The primary reason for my distaste of the sight words process described in the opening is that it is much more difficult than the alternative I've witnessed over and over. The alternative is to start learning the 70 phonograms, blend the newly-learned sounds and read the words that appear as a result of the blending. I've witnessed the learning of sight words that results from reading the same words over and over. The Reading Genie has some excellent comments about this process:
Reliable access comes in the alphabetic phase, when children learn to decode words from spelling alone. Alphabetic phase reading allows children to rapidly acquire sight vocabulary. Contrary to past beliefs, sight-word learning does not depend on rote association. Children learn sight words in just a few quality encounters. Quality encounters connect letters in a spelling to phonemes in the pronunciation, usually by sounding out and blending. In other words, we typically learn sight words through careful decoding. Though decoding demands great attention in young readers, it sets up reliable access routes to retrieve the word. Once the access route is established, the tools to build it (correspondence rules) drop out. The spelling becomes a meaningful symbol of spoken word (i.e., it "looks like" the word). Learning to decode dramatically reduces the number of trials to sight recognition from an average of 35 trials to an average of 4 trials.
My initial intention was to only quote a few lines of this section of the article, but then I went back and read it again and decided you need to see all of it. This explains what I've seen for years. Children struggled to sound out words (and I struggled listening to them work so hard to decode), but they always learned the words. I pressed on because I believed in the decoding process. The most important line in the selection above really hits home with me: "Learning to decode dramatically reduces the number of trials to sight recognition from an average of 35 trials to an average of 4 trials." I'm all for helping my child decode a word four times as part of reading versus flashing a card to her 35 times independent of the reading process.

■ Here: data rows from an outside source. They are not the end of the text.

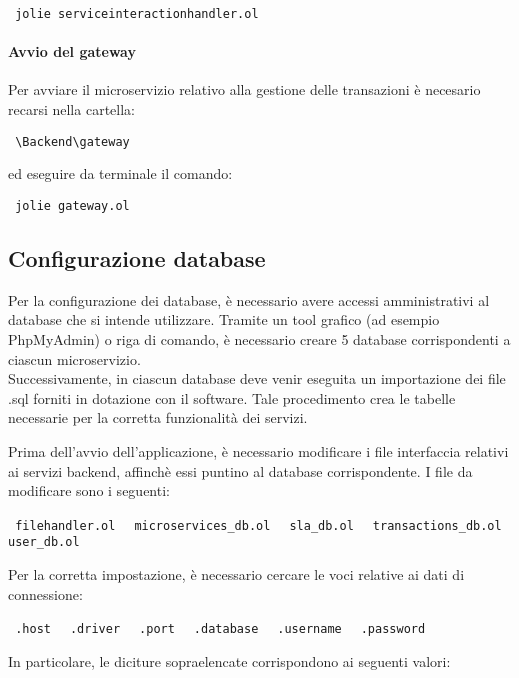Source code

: 	\begin{center}
		\verb| jolie serviceinteractionhandler.ol |
	\end{center}


\paragraph{Avvio del gateway}
	Per avviare il microservizio relativo alla gestione delle transazioni è necesario recarsi nella cartella:
	\begin{center}
		\verb| \Backend\gateway|
	\end{center}
	
	ed eseguire da terminale il comando:
	
	\begin{center}
		\verb| jolie gateway.ol |
	\end{center}

\newpage
\subsection{Configurazione database}

Per la configurazione dei database, è necessario avere accessi amministrativi al database che si intende utilizzare. Tramite un tool grafico (ad esempio PhpMyAdmin) o riga di comando, è necessario creare 5 database corrispondenti a ciascun microservizio. \\ Successivamente, in ciascun database deve venir eseguita un importazione dei file .sql forniti in dotazione con il software. Tale procedimento crea le tabelle necessarie per la corretta funzionalità dei servizi.

Prima dell'avvio dell'applicazione, è necessario modificare i file interfaccia relativi ai servizi backend, affinchè essi puntino al database corrispondente. I file da modificare sono i seguenti:
\begin{center}
	\verb| filehandler.ol |
	\verb| microservices_db.ol |
	\verb| sla_db.ol |
	\verb| transactions_db.ol |
	\verb| user_db.ol |
\end{center}

Per la corretta impostazione, è necessario cercare le voci relative ai dati di connessione:

\begin{center}
	\verb| .host |
	\verb| .driver |
	\verb| .port |
	\verb| .database |
	\verb| .username |
	\verb| .password |
\end{center}

In particolare, le diciture sopraelencate corrispondono ai seguenti valori:

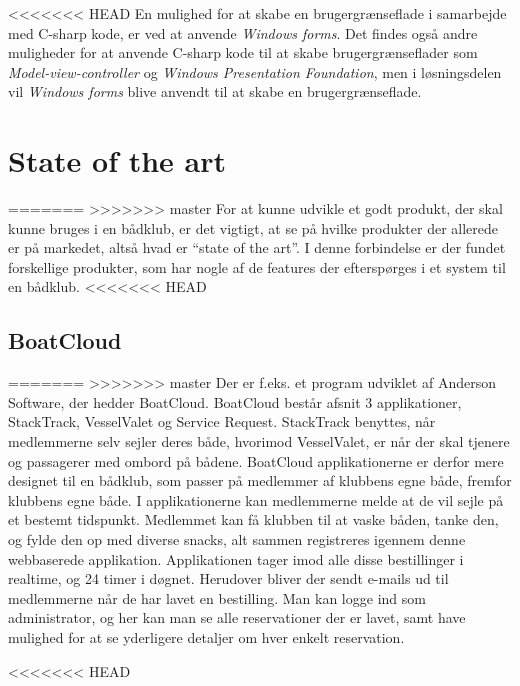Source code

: <<<<<<< HEAD
En mulighed for at skabe en brugergrænseflade i samarbejde med C-sharp kode, er ved at anvende \textit{Windows forms}. 
Det findes også andre muligheder for at anvende C-sharp kode til at skabe brugergrænseflader som \textit{Model-view-controller} og \textit{Windows Presentation Foundation}, men i løsningsdelen vil \textit{Windows forms} blive anvendt til at skabe en brugergrænseflade. 

\section{State of the art}
=======
>>>>>>> master
For at kunne udvikle et godt produkt, der skal kunne bruges i en bådklub, er det vigtigt, at se på hvilke
produkter der allerede er på markedet, altså hvad er ``state of the art''. I denne forbindelse er der fundet
forskellige produkter, som har nogle af de features der efterspørges i et system til en bådklub. 
\newline
<<<<<<< HEAD
\subsection*{BoatCloud}
=======
>>>>>>> master
Der er f.eks.
et program udviklet af Anderson Software, der hedder BoatCloud.\citep{BoatCloud} BoatCloud består afsnit 3
applikationer, StackTrack, VesselValet og Service Request. StackTrack benyttes, når medlemmerne selv sejler
deres både, hvorimod VesselValet, er når der skal tjenere og passagerer med ombord på bådene. 
BoatCloud applikationerne er derfor mere designet til en bådklub, som passer på medlemmer af klubbens egne både, fremfor
klubbens egne både. 
I applikationerne kan medlemmerne melde at de vil sejle på et bestemt tidspunkt. 
Medlemmet kan få klubben til at vaske båden, tanke den, og fylde den op med diverse snacks, alt sammen registreres
igennem denne webbaserede applikation. 
Applikationen tager imod alle disse bestillinger i realtime, og 24 timer i døgnet. 
Herudover bliver der sendt e-mails ud til medlemmerne når de har lavet en bestilling. 
Man kan logge ind som administrator, og her kan man se alle reservationer der er lavet, samt have mulighed for at
se yderligere detaljer om hver enkelt reservation.

<<<<<<< HEAD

The other comment I like is when the author states words are learned in a few "quality encounters." I've never thought repeated prompting of entire words was quality. Conversely, a child working hard to blend known phonograms did seem quality because of the extra work involved in that process. Kudos to The Reading Genie for helping me understand what I intuitively believed!
The problem for the parent is that there are so many new words. It all pays off as children get older, though. The frustration of watching your child learn to read words like "Sam" and "bat" turns in to the amazement of watching them read large words later that you would swear they have never seen before. I had no understanding of the latter process until I read research that children are still sounding out those large words, they have just become so proficient at it you don't even know they are doing it.
The second part of my stategy for teaching children to read after they start learning phonograms is to make them practice by reading. The Reading Genie says:
Also, it takes lots of reading practice to acquire sight words and sight chunks. Children must be led to read voluntarily as a leisure time activity to take on this level of practice.
The beauty of the 70 phonograms is that the alphabet letters and their sounds are taught first, enabling children to start reading decodable books (Bob Books for instance). As they learn more phongrams, more words become available to them. If you haven't seen all 70 phonograms, I always recommend you listen to them.
It took much work to get Ella to learn all those phonograms, but I spent very little time with her flashing whole words in front of her in an effort to teach her sight words (there were a few).
Don't spend time with your child with stacks of flash cards trying to teach sight words! Spend quality time instead teaching your child the phonograms and facilitating the learning of sight words in a much more natural way!
Thanks again to Michelle Breum and The Reading Genie.